29th Mayor of Houston
- In office 1880–1886
- Preceded by: Andrew J. Burke
- Succeeded by: Daniel C. Smith

Member of the Texas Senate from the 14th district
- In office January 13, 1874 – April 18, 1876
- Preceded by: James G. Tracy
- Succeeded by: John R. Henry

Personal details
- Born: May 21, 1820 Baldwinsville, New York
- Died: April 30, 1890 (aged 69)
- Spouse: Hester E. Runnels ​(m. 1845)​
- Children: Lucy Baker
- Profession: Businessman

= William R. Baker =

American politician

William Robinson Baker (May 21, 1820 – April 30, 1890) was an American railroad executive and politician who served as the 29th Mayor of Houston from 1880 to 1886. Baker was previously the Director and Vice President of the Houston and Texas Central Railroad and represented the 14th district in the Texas Senate for one term, from 1874 to 1876.

==Early life==
Baker was born on May 21, 1820, in Baldwinsville, New York to Asa Baker and the former Hannah Robinson. He lived in New York until age 17 at which time he moved to Houston in the Republic of Texas.

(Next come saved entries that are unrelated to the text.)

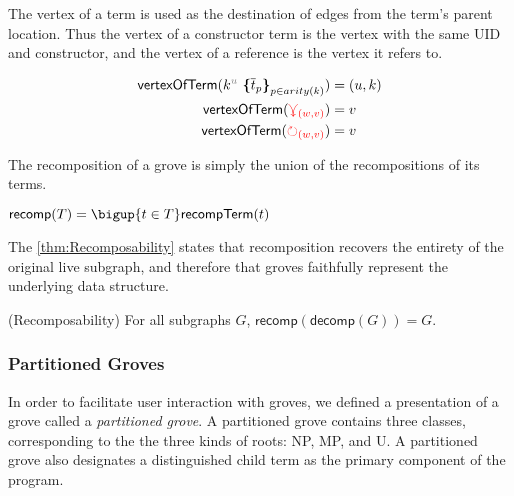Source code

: The vertex of a term is used as the destination of edges from the term's parent location. Thus the vertex of a constructor term is the vertex with the same UID and constructor, and the vertex of a reference is the vertex it refers to. 

\begin{definition}
    \begin{align*}
    \mathsf{vertexOfTerm}(\genericTerm{u}{\subtermMV_p}) &= (u,k)\\
    \mathsf{vertexOfTerm}(\multiref) &= v\\
    \mathsf{vertexOfTerm}(\uniref) &= v
    \end{align*}
\end{definition}    


The recomposition of a grove is simply the union of the recompositions of its terms.

\begin{definition}
    $\mathsf{recomp}(T) = \bigup{\termMV \in T}\mathsf{recompTerm}(\termMV)$
\end{definition}

The \autoref{thm:Recomposability} states that recomposition recovers the entirety of the original live subgraph, and therefore that groves faithfully represent the underlying data structure.

\begin{theorem}
\label{thm:Recomposability}
    (Recomposability) For all subgraphs $G$, $\mathsf{recomp}(\mathsf{decomp}(G))=G$.
\end{theorem}

\subsubsection{Partitioned Groves}

In order to facilitate user interaction with groves, we defined a presentation of a grove called a \textit{partitioned grove}. A partitioned grove contains three classes, corresponding to the the three kinds of roots: NP, MP, and U. A partitioned grove also designates a distinguished child term as the primary component of the program.

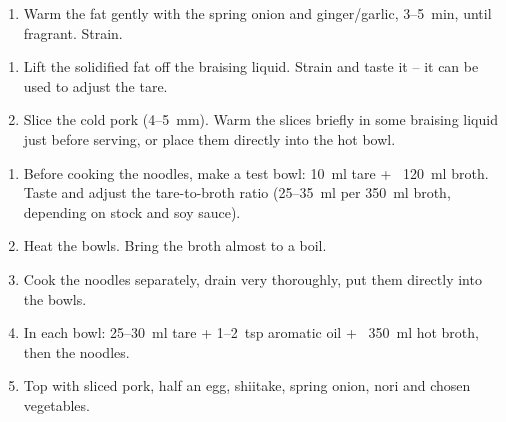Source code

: 
\begin{ingredients}
\end{ingredients}

\begin{recipe}
  \begin{enumerate}

  \item Warm the fat gently with the spring onion and ginger/garlic,
    3--5~min, until fragrant. Strain.

  \end{enumerate}
\end{recipe}



\begin{recipe}
  \begin{enumerate}

  \item Lift the solidified fat off the braising liquid. Strain and
    taste it -- it can be used to adjust the tare.

  \item Slice the cold pork (4--5~mm). Warm the slices briefly in
    some braising liquid just before serving, or place them directly
    into the hot bowl.

  \end{enumerate}
\end{recipe}



\begin{ingredients}
\end{ingredients}

\begin{recipe}
  \begin{enumerate}

  \item Before cooking the noodles, make a test bowl: 10~ml tare +
    ~120~ml broth. Taste and adjust the tare-to-broth ratio
    (25--35~ml per 350~ml broth, depending on stock and soy sauce).

  \item Heat the bowls. Bring the broth almost to a boil.

  \item Cook the noodles separately, drain very thoroughly, put them
    directly into the bowls.

  \item In each bowl: 25--30~ml tare + 1--2~tsp aromatic oil + ~350~ml
    hot broth, then the noodles.

  \item Top with sliced pork, half an egg, shiitake, spring onion,
    nori and chosen vegetables.

  \end{enumerate}
\end{recipe}

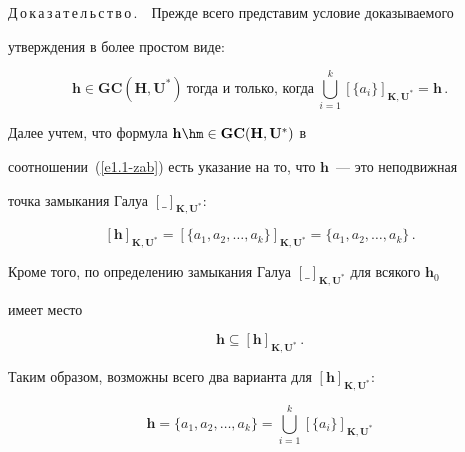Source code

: 


\noindent

Д\,о\,к\,а\,з\,а\,т\,е\,л\,ь\,с\,т\,в\,о\,.\ \  Прежде всего представим условие доказываемого 

утверждения в более простом виде:

\begin{equation}

\mathbf{h}\in \mathbf{GC}(\mathbf{H},\mathbf{U}^*)\ \mbox{тогда и только, когда}\ 

\mathop{\bigcup}\limits_{i=1}^k \left[\{ a_i\}\right]_{\mathbf{K},\mathbf{U}^*}=\mathbf{h}\,.

\label{e1.1-zab}

\end{equation} 

Далее учтем, что формула $\mathbf{h}\hm\in \mathbf{GC}(\mathbf{H}, \mathbf{U}^*)$ в 

соотношении~(\ref{e1.1-zab}) есть указание на то, что $\mathbf{h}$~--- это неподвижная 

точка замыкания Галуа $[\_ ]_{\mathbf{K},\mathbf{U}^*}$:

$$

[\mathbf{h}]_{\mathbf{K},\mathbf{U}^*} = [\{a_1, a_2, \ldots , a_k\}]_{\mathbf{K},\mathbf{U}^*} = 

\{a_1, a_2, \ldots , a_k\}\,.

$$

Кроме того, по определению замыкания Галуа $[\_ ]_{\mathbf{K},\mathbf{U}^*}$ для всякого $\mathbf{h}_0$ 

имеет место

\begin{equation}

\mathbf{h}\subseteq  [\mathbf{h}]_{\mathbf{K},\mathbf{U}^*}\,.   

\label{e1.2-zab}

\end{equation}

Таким образом, возможны всего два варианта для $[\mathbf{h}]_{\mathbf{K},\mathbf{U}^*}$:

\begin{equation}

\mathbf{h} = \{a_1, a_2, \ldots , a_k\} = \mathop{\bigcup}\limits_{i=1}^k [\{a_i\}]_{\mathbf{K},\mathbf{U}^*}

\label{e1.2.1-zab}

\end{equation}

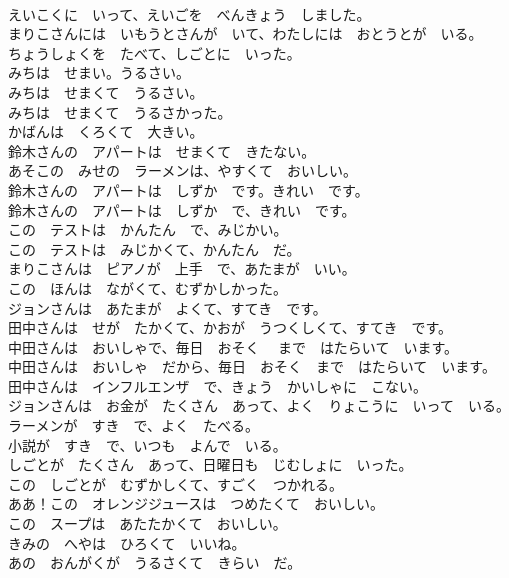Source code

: \documentclass[8pt]{extreport}
\begin{document}
\begin{CJK}{UTF8}{min}
\\	えいこくに　いって、えいごを　べんきょう　しました。	
\\	まりこさんには　いもうとさんが　いて、わたしには　おとうとが　いる。	
\\	ちょうしょくを　たべて、しごとに　いった。	
\\	みちは　せまい。うるさい。	
\\	みちは　せまくて　うるさい。	
\\	みちは　せまくて　うるさかった。	
\\	かばんは　くろくて　大きい。	
\\	鈴木さんの　アパートは　せまくて　きたない。	
\\	あそこの　みせの　ラーメンは、やすくて　おいしい。	
\\	鈴木さんの　アパートは　しずか　です。きれい　です。	
\\	鈴木さんの　アパートは　しずか　で、きれい　です。	
\\	この　テストは　かんたん　で、みじかい。	
\\	この　テストは　みじかくて、かんたん　だ。	
\\	まりこさんは　ピアノが　上手　で、あたまが　いい。	
\\	この　ほんは　ながくて、むずかしかった。	
\\	ジョンさんは　あたまが　よくて、すてき　です。	
\\	田中さんは　せが　たかくて、かおが　うつくしくて、すてき　です。	
\\	中田さんは　おいしゃで、毎日　おそく 　まで　はたらいて　います。	
\\	中田さんは　おいしゃ　だから、毎日　おそく　まで　はたらいて　います。	
\\	田中さんは　インフルエンザ　で、きょう　かいしゃに　こない。	
\\	ジョンさんは　お金が　たくさん　あって、よく　りょこうに　いって　いる。	
\\	ラーメンが　すき　で、よく　たべる。	
\\	小説が　すき　で、いつも　よんで　いる。	
\\	しごとが　たくさん　あって、日曜日も　じむしょに　いった。	
\\	この　しごとが　むずかしくて、すごく　つかれる。	
\\	ああ！この　オレンジジュースは　つめたくて　おいしい。	
\\	この　スープは　あたたかくて　おいしい。	
\\	きみの　へやは　ひろくて　いいね。	
\\	あの　おんがくが　うるさくて　きらい　だ。	

\end{CJK}
\end{document}
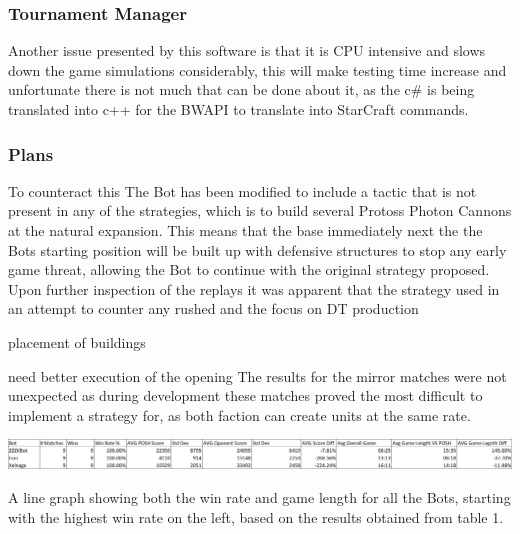 \documentclass[journal]{IEEEtran}
\begin{document}
\subsubsection{Tournament Manager}
Another issue presented by this software is that it is CPU intensive and slows down the game simulations considerably, this will make testing time increase and unfortunate there is not much that can be done about it, as the c\# is being translated into c++ for the BWAPI to translate into StarCraft commands.

\subsubsection{Plans}
To counteract this The Bot has been modified to include a tactic that is not present in any of the strategies, which is to build several Protoss Photon Cannons at the natural expansion. This means that the base immediately next the the Bots starting position will be built up with defensive structures to stop any early game threat, allowing the Bot to continue with the original strategy proposed.
Upon further inspection of the replays it was apparent that the strategy used in an attempt to counter any rushed and the focus on DT production

placement of buildings

need better execution of the opening
The results for the mirror matches were not unexpected as during development these matches proved the most difficult to implement a strategy for, as both faction can create units at the same rate.
\begin{table}
	\centering
	\includegraphics[width=\textwidth]{PvsBots}
	\caption{A line graph showing both the win rate and game length for all the Bots, starting with the highest win rate on the left, based on the results obtained from table 1.}
	\label{Table6}
\end{table}
\end{document}
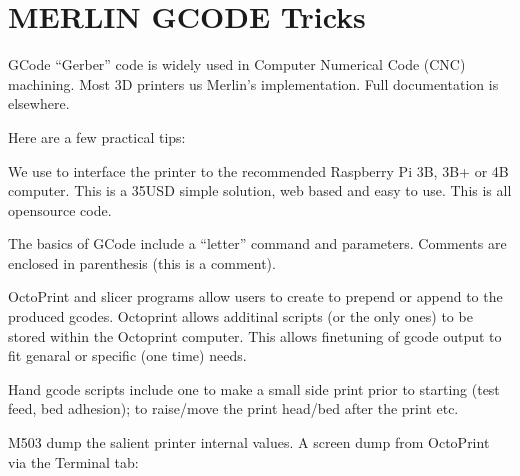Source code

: \documentclass[letterpaper,10pt,english,openany,oneside]{sphinxmanual}
\begin{document}
\chapter{MERLIN GCODE Tricks}
\label{\detokenize{merlin:merlin-gcode-tricks}}\label{\detokenize{merlin::doc}}
\sphinxAtStartPar
GCode “Gerber” code is widely used in Computer Numerical Code (CNC) machining.
Most 3D printers us Merlin’s implementation. Full documentation is elsewhere.

\sphinxAtStartPar
Here are a few practical tips:

\sphinxAtStartPar
We use  to interface the printer
to the recommended Raspberry Pi 3B, 3B+ or 4B computer. This is a
35USD simple solution, web based and easy to use. This is all open\sphinxhyphen{}source
code.

\sphinxAtStartPar
The basics of GCode include a “letter” command and parameters.
Comments are enclosed in parenthesis (this is a comment).

\sphinxAtStartPar
OctoPrint and slicer programs allow users to create  to prepend
or append to the produced gcodes. Octoprint allows additinal scripts
(or the only ones) to be stored within the Octoprint computer. This
allows fine\sphinxhyphen{}tuning of gcode output to fit genaral or specific (one time)
needs.

\sphinxAtStartPar
Hand gcode scripts include one to make a small side print prior to
starting (test feed, bed adhesion); to raise/move the print head/bed
after the print \textendash{} etc.

\sphinxAtStartPar
M503 \sphinxhyphen{} dump the salient printer internal values. A screen dump from
OctoPrint via the Terminal tab:
\end{document}
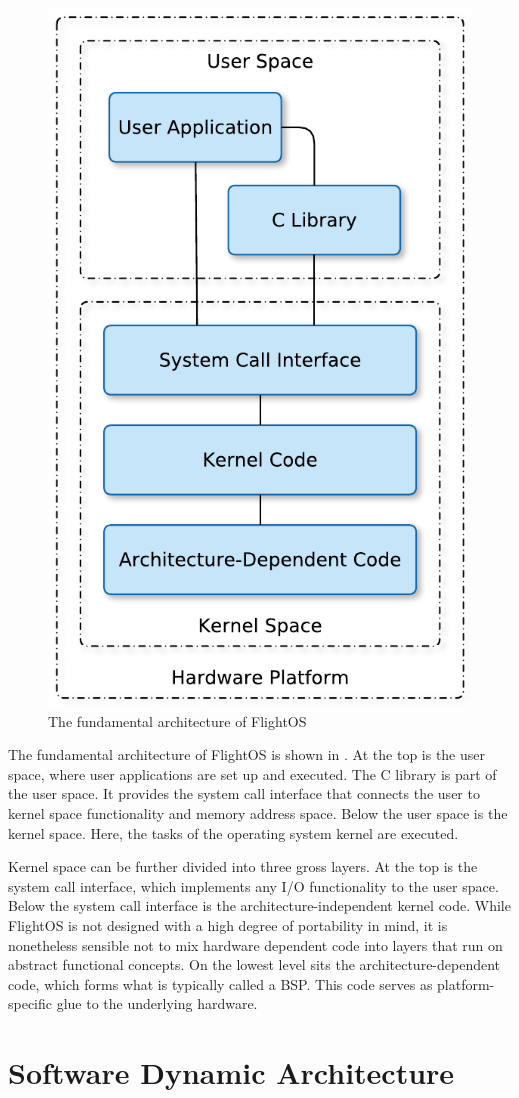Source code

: \begin{figure}[htb]
\begin{center}
	\includegraphics[width=0.4\columnwidth]{images/OS_fundamental_architecture}
	\caption{The fundamental architecture of FlightOS}
	\label{fig:fundamental_architecture}
\end{center}
\end{figure}

The fundamental architecture of FlightOS is shown in
. At the top is the user space, where user
applications are set up and executed. The C library is part of the user space.
It provides the system call interface that connects the user to kernel space
functionality and memory address space. Below the user space is the kernel
space. Here, the tasks of the operating system kernel are executed.

Kernel space can be further divided into three gross layers. At the top is the
system call interface, which implements any I/O functionality to the user space.
Below the system call interface is the architecture-independent kernel code.
While FlightOS is not designed with a high degree of portability in mind, it is
nonetheless sensible not to mix hardware dependent code into layers that run
on abstract functional concepts. On the lowest level sits the
architecture-dependent code, which forms what is typically called a \gls{BSP}.
This code serves as platform-specific glue to the underlying hardware.


\section{Software Dynamic Architecture}

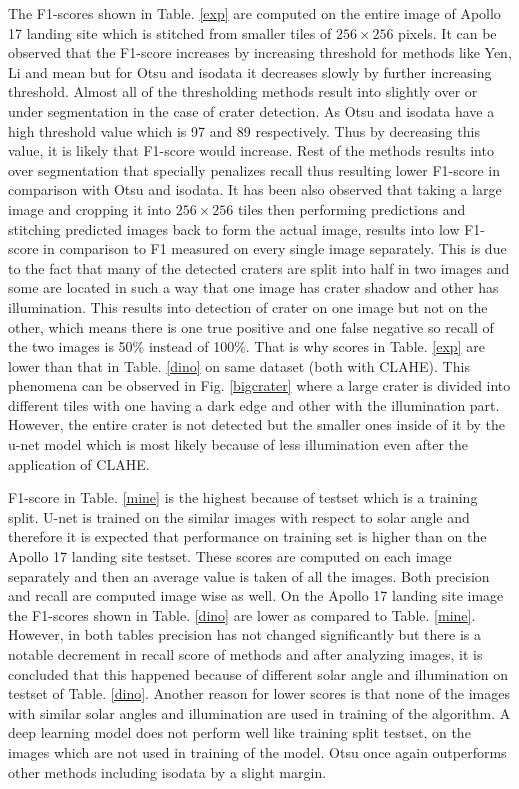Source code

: \documentclass[11pt]{article}
\begin{document}
The F1-scores shown in Table. \ref{exp} are computed on the entire image of Apollo 17 landing site which is stitched from smaller tiles of $256 \times 256$ pixels. It can be observed that the F1-score increases by increasing threshold for methods like Yen, Li and mean but for Otsu and isodata it decreases slowly by further increasing threshold. Almost all of the thresholding methods result into slightly over or under segmentation in the case of crater detection. As Otsu and isodata have a high threshold value which is 97 and 89 respectively. Thus by decreasing this value, it is likely that F1-score would increase. Rest of the methods results into over segmentation that specially penalizes recall thus resulting lower F1-score in comparison with Otsu and isodata. It has been also observed that taking a large image and cropping it into $256 \times 256$ tiles then performing predictions and stitching predicted images back to form the actual image, results into low F1-score in comparison to F1 measured on every single image separately. This is due to the fact that many of the detected craters are split into half in two images and some are located in such a way that one image has crater shadow and other has illumination. This results into detection of crater on one image but not on the other, which means there is one true positive and one false negative so recall of the two images is 50\% instead of 100\%. That is why scores in Table. \ref{exp} are lower than that in Table. \ref{dino} on same dataset (both with CLAHE). This phenomena can be observed in Fig. \ref{bigcrater} where a large crater is divided into different tiles with one having a dark edge and other with the illumination part. However, the entire crater is not detected but the smaller ones inside of it by the u-net model which is most likely because of less illumination even after the application of CLAHE.

F1-score in Table. \ref{mine} is the highest because of testset which is a training split. U-net is trained on the similar images with respect to solar angle and therefore it is expected that performance on training set is higher than on the Apollo 17 landing site testset. These scores are computed on each image separately and then an average value is taken of all the images. Both precision and recall are computed image wise as well. On the Apollo 17 landing site image the F1-scores shown in Table. \ref{dino} are lower as compared to Table. \ref{mine}. However, in both tables precision has not changed significantly but there is a notable decrement in recall score of methods and after analyzing images, it is concluded that this happened because of different solar angle and illumination on testset of Table. \ref{dino}. Another reason for lower scores is that none of the images with similar solar angles and illumination are used in training of the algorithm. A deep learning model does not perform well like training split testset, on the images which are not used in training of the model. Otsu once again outperforms other methods including isodata by a slight margin.
\end{document}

There he was a bookkeeper for the Houston Town Company for about two years. Starting around 1839, he managed a general store for two years. In 1841, Baker successfully ran for County Clerk of Harris County, a position he held for 16 years.

==Career==
In 1852, Baker became the Secretary of the Texas Central Railroad, and in 1856, Secretary of the Houston and Texas Central Railroad. He eventually became Director and the Vice President of the line. From 1868 to 1871 was President of the railroad, and from 1873 to 1875, served as Vice-President and Manager. He sold his interests and retired from the railroad business in 1877.

According to the 1860 United States Census, Baker owned real estate valued at $300,000 and personal property valued at $75,000. Baker was one of just twenty-eight Texans in 1860 with at least $200,000 real estate assets.

In 1874, Baker was elected to the Texas Senate from the 14th district and served one term.

Baker was the first Houston mayor to hold office for three terms, serving the city from 1880 through 1886. He failed in a bid for a fourth term in 1886 when he lost the election by just four votes.

==Personal life==
In December 1845, Baker married Hester E. Runnels. She was a niece of former Mississippi Governor Hiram Runnels.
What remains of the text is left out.